De fato, um massacre foi promovido pela maioria dos conselheiros presentes, como uma reação descomunal contrária à opção sexual de um torcedor, meses atrás atingido na sua dignidade cidadã e rubro-negra, por um ato descabido e injurioso da parte de um conselheiro. Se, antes, a atitude individual foi absolutamente carregada de preconceito e soberba, a resposta da avaliação colegiada sobre o gesto foi ainda pior. Afinal, ratificou-se o indefensável e exercitou-se o poder autoritário e absoluto. Neste particular, através de uma forma agressiva para expulsar da sala um membro da diretoria executiva. Justo quem cuida exatamente do tema, retirado do ambiente sob gritos descontrolados com pitadas de preconceito. Sem dúvida, algo incondizente com as regras de convivência humana.
Confesso que me envergonho com cenas de troglodismo ideológico, inconsistentes com o mundo que vivemos hoje. Perceber que isso aconteceu no meu clube e diante do fato de estar o assunto afeito ao futebol - o esporte mais popular do país - tudo isso repercute muito mal. Não há o menor cabimento, para quem quer que seja, "desconsiderar" a paixão torcedora de pessoas que sejam LGBTIQIA+. É evidente que a opção sexual não retira e nem acresce o amor pelo Sport, ou qualquer clube.
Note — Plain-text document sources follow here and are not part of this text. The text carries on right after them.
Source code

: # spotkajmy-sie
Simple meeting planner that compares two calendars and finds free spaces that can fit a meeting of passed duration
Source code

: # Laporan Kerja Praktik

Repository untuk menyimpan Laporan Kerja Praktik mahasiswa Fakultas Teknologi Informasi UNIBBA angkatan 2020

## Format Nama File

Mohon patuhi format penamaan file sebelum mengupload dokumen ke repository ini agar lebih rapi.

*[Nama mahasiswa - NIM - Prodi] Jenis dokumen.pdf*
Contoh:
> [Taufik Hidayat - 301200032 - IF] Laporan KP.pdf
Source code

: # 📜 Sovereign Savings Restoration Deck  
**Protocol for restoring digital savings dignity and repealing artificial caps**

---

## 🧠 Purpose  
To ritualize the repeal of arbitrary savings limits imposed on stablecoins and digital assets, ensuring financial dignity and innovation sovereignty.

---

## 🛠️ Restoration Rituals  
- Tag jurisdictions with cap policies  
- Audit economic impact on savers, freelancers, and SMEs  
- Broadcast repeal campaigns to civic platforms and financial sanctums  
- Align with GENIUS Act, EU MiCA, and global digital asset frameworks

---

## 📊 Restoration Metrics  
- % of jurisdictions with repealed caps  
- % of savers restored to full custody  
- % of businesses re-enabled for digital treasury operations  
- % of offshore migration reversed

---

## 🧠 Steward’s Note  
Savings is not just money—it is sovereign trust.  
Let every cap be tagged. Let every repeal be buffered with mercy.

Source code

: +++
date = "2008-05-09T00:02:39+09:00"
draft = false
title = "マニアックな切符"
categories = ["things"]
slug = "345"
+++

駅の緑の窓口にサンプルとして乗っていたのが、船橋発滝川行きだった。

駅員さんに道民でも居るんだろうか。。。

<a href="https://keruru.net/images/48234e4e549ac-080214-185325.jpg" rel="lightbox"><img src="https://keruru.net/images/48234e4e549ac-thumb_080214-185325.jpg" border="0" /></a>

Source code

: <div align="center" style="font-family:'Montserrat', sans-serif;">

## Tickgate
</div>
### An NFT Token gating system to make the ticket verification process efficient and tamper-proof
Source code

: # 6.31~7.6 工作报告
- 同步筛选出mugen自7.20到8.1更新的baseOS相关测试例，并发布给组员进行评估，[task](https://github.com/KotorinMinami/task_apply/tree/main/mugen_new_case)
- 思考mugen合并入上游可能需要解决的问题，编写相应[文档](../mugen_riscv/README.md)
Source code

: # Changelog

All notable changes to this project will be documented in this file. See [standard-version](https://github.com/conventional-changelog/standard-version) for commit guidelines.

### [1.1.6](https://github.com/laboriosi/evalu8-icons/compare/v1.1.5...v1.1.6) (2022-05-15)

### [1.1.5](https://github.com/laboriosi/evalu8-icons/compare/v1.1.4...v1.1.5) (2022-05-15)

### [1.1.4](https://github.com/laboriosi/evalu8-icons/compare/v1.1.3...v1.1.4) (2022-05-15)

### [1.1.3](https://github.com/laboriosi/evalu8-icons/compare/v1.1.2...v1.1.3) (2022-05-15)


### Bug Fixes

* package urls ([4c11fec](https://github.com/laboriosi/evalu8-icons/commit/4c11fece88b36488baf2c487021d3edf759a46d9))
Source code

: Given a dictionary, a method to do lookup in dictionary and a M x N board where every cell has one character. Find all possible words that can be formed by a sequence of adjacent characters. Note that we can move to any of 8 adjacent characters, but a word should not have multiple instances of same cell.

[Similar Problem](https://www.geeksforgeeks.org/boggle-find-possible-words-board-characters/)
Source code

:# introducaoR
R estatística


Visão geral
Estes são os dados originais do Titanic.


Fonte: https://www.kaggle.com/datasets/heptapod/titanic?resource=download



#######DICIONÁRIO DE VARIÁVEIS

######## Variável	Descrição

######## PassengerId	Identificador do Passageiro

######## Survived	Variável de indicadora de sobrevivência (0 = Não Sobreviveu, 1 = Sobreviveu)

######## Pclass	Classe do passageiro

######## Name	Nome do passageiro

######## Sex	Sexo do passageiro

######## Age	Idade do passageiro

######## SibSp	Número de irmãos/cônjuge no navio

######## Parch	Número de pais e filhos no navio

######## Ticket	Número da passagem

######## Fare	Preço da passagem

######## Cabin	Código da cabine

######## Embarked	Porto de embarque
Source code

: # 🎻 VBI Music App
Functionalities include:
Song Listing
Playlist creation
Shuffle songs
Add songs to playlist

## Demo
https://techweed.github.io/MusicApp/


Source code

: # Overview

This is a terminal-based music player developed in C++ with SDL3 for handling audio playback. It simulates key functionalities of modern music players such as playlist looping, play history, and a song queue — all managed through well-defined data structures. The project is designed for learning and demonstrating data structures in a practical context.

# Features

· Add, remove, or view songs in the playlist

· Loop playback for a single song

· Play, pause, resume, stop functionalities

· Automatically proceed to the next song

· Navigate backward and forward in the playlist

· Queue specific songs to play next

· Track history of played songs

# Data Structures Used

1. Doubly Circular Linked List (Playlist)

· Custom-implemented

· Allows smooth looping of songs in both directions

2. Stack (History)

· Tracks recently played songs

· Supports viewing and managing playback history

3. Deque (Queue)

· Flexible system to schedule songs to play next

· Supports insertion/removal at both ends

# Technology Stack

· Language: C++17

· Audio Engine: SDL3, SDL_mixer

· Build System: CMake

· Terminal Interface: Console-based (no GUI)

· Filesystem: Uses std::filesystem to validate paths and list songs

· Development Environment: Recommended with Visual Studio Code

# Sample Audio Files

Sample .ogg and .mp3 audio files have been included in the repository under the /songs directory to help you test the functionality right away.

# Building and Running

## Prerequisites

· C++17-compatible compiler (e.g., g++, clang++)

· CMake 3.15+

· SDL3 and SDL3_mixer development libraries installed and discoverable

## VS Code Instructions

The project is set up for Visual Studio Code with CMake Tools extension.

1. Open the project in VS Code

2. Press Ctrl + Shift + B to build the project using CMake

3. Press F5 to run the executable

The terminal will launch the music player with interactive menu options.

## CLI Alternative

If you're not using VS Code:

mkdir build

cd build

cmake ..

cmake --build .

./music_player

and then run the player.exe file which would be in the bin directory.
Esse respeito já deveria ter sido conquistado há tempo, assim como, outros papéis ainda tratados com desdém e preconceito no clube, como a presença de mulheres, de afrodescendentes e até de pessoas de classe de renda inferior, nos altos escalões diretivos.
Em se tratando do ambiente político do Sport hoje, para minimizar decepções é melhor não jogar tantas fichas em muitos protagonistas. Afinal, não adianta serem incompreensivos com os sinais emitidos por um mundo que dispensam conhecer, para depois dizerem que quem decepciona é a sociedade.
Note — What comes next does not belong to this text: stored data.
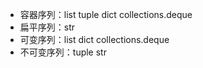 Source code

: + 容器序列：list tuple dict collections.deque
+ 扁平序列：str
+ 可变序列：list dict collections.deque
+ 不可变序列：tuple str 

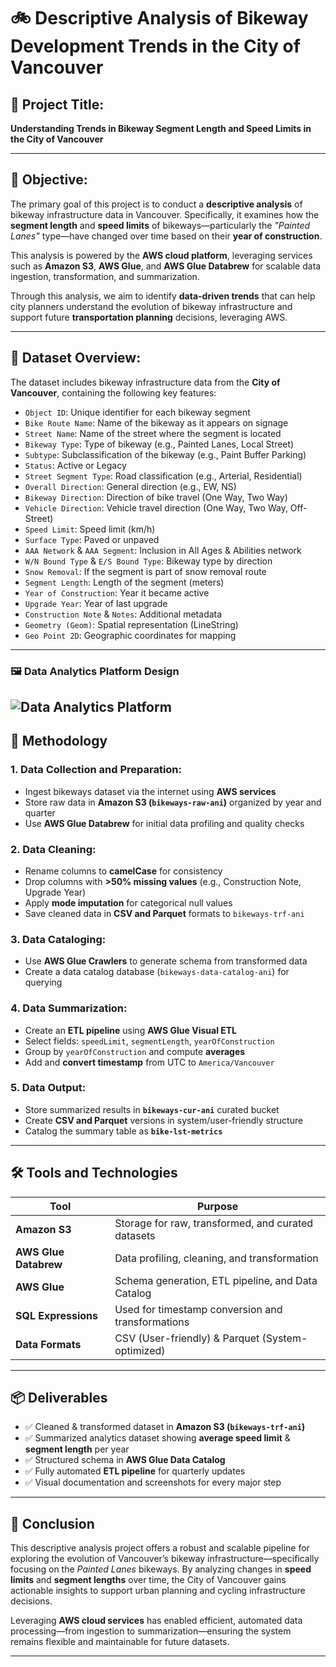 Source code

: # 🚲 Descriptive Analysis of Bikeway Development Trends in the City of Vancouver

## 📌 Project Title:
**Understanding Trends in Bikeway Segment Length and Speed Limits in the City of Vancouver**

---

## 🎯 Objective:
The primary goal of this project is to conduct a **descriptive analysis** of bikeway infrastructure data in Vancouver. Specifically, it examines how the **segment length** and **speed limits** of bikeways—particularly the *"Painted Lanes"* type—have changed over time based on their **year of construction**.

This analysis is powered by the **AWS cloud platform**, leveraging services such as **Amazon S3**, **AWS Glue**, and **AWS Glue Databrew** for scalable data ingestion, transformation, and summarization.

Through this analysis, we aim to identify **data-driven trends** that can help city planners understand the evolution of bikeway infrastructure and support future **transportation planning** decisions, leveraging AWS.

---

## 📂 Dataset Overview:
The dataset includes bikeway infrastructure data from the **City of Vancouver**, containing the following key features:

- `Object ID`: Unique identifier for each bikeway segment  
- `Bike Route Name`: Name of the bikeway as it appears on signage  
- `Street Name`: Name of the street where the segment is located  
- `Bikeway Type`: Type of bikeway (e.g., Painted Lanes, Local Street)  
- `Subtype`: Subclassification of the bikeway (e.g., Paint Buffer Parking)  
- `Status`: Active or Legacy  
- `Street Segment Type`: Road classification (e.g., Arterial, Residential)  
- `Overall Direction`: General direction (e.g., EW, NS)  
- `Bikeway Direction`: Direction of bike travel (One Way, Two Way)  
- `Vehicle Direction`: Vehicle travel direction (One Way, Two Way, Off-Street)  
- `Speed Limit`: Speed limit (km/h)  
- `Surface Type`: Paved or unpaved  
- `AAA Network` & `AAA Segment`: Inclusion in All Ages & Abilities network  
- `W/N Bound Type` & `E/S Bound Type`: Bikeway type by direction  
- `Snow Removal`: If the segment is part of snow removal route  
- `Segment Length`: Length of the segment (meters)  
- `Year of Construction`: Year it became active  
- `Upgrade Year`: Year of last upgrade  
- `Construction Note` & `Notes`: Additional metadata  
- `Geometry (Geom)`: Spatial representation (LineString)  
- `Geo Point 2D`: Geographic coordinates for mapping  

---
### 🖼️ Data Analytics Platform Design
![Data Analytics Platform]([https://github.com/anish-lama/Cloud-Computing/blob/b0d1c8aa6b9610d960a8507c96b54c2f3b6a9f64/Images/DAP%20Design.png](https://raw.githubusercontent.com/anish-lama/Cloud-Computing/refs/heads/main/Images/DAP%20Design.png))
---

## 🧠 Methodology

### 1. Data Collection and Preparation:
- Ingest bikeways dataset via the internet using **AWS services**
- Store raw data in **Amazon S3 (`bikeways-raw-ani`)** organized by year and quarter
- Use **AWS Glue Databrew** for initial data profiling and quality checks

### 2. Data Cleaning:
- Rename columns to **camelCase** for consistency  
- Drop columns with **>50% missing values** (e.g., Construction Note, Upgrade Year)  
- Apply **mode imputation** for categorical null values  
- Save cleaned data in **CSV and Parquet** formats to `bikeways-trf-ani`

### 3. Data Cataloging:
- Use **AWS Glue Crawlers** to generate schema from transformed data
- Create a data catalog database (`bikeways-data-catalog-ani`) for querying

### 4. Data Summarization:
- Create an **ETL pipeline** using **AWS Glue Visual ETL**
- Select fields: `speedLimit`, `segmentLength`, `yearOfConstruction`
- Group by `yearOfConstruction` and compute **averages**
- Add and **convert timestamp** from UTC to `America/Vancouver`

### 5. Data Output:
- Store summarized results in **`bikeways-cur-ani`** curated bucket
- Create **CSV and Parquet** versions in system/user-friendly structure
- Catalog the summary table as **`bike-lst-metrics`**

---

## 🛠️ Tools and Technologies

| Tool | Purpose |
|------|---------|
| **Amazon S3** | Storage for raw, transformed, and curated datasets |
| **AWS Glue Databrew** | Data profiling, cleaning, and transformation |
| **AWS Glue** | Schema generation, ETL pipeline, and Data Catalog |
| **SQL Expressions** | Used for timestamp conversion and transformations |
| **Data Formats** | CSV (User-friendly) & Parquet (System-optimized) |

---

## 📦 Deliverables

- ✅ Cleaned & transformed dataset in **Amazon S3 (`bikeways-trf-ani`)**
- ✅ Summarized analytics dataset showing **average speed limit** & **segment length** per year
- ✅ Structured schema in **AWS Glue Data Catalog**
- ✅ Fully automated **ETL pipeline** for quarterly updates
- ✅ Visual documentation and screenshots for every major step

---

## 🧾 Conclusion

This descriptive analysis project offers a robust and scalable pipeline for exploring the evolution of Vancouver’s bikeway infrastructure—specifically focusing on the *Painted Lanes* bikeways. By analyzing changes in **speed limits** and **segment lengths** over time, the City of Vancouver gains actionable insights to support urban planning and cycling infrastructure decisions.

Leveraging **AWS cloud services** has enabled efficient, automated data processing—from ingestion to summarization—ensuring the system remains flexible and maintainable for future datasets.

---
Enfim, não é - e nem nunca será - a arrogância de uma elite preconceituosa que irá tirar do Sport sua condição de ser um clube popular e que dá valor à sua própria diversidade. Fora disso, o clube poderá arcar com os custos de insistir em viver como se estivesse à época de Guilherme Aquino.
*Economista e colunista da Folha de Pernambuco
- Os artigos publicados nesta seção não refletem necessariamente a opinião do jornal. Os textos para este espaço devem ser enviados para o e-mail cartas@folhape.com.br e passam por uma curadoria para possível publicação.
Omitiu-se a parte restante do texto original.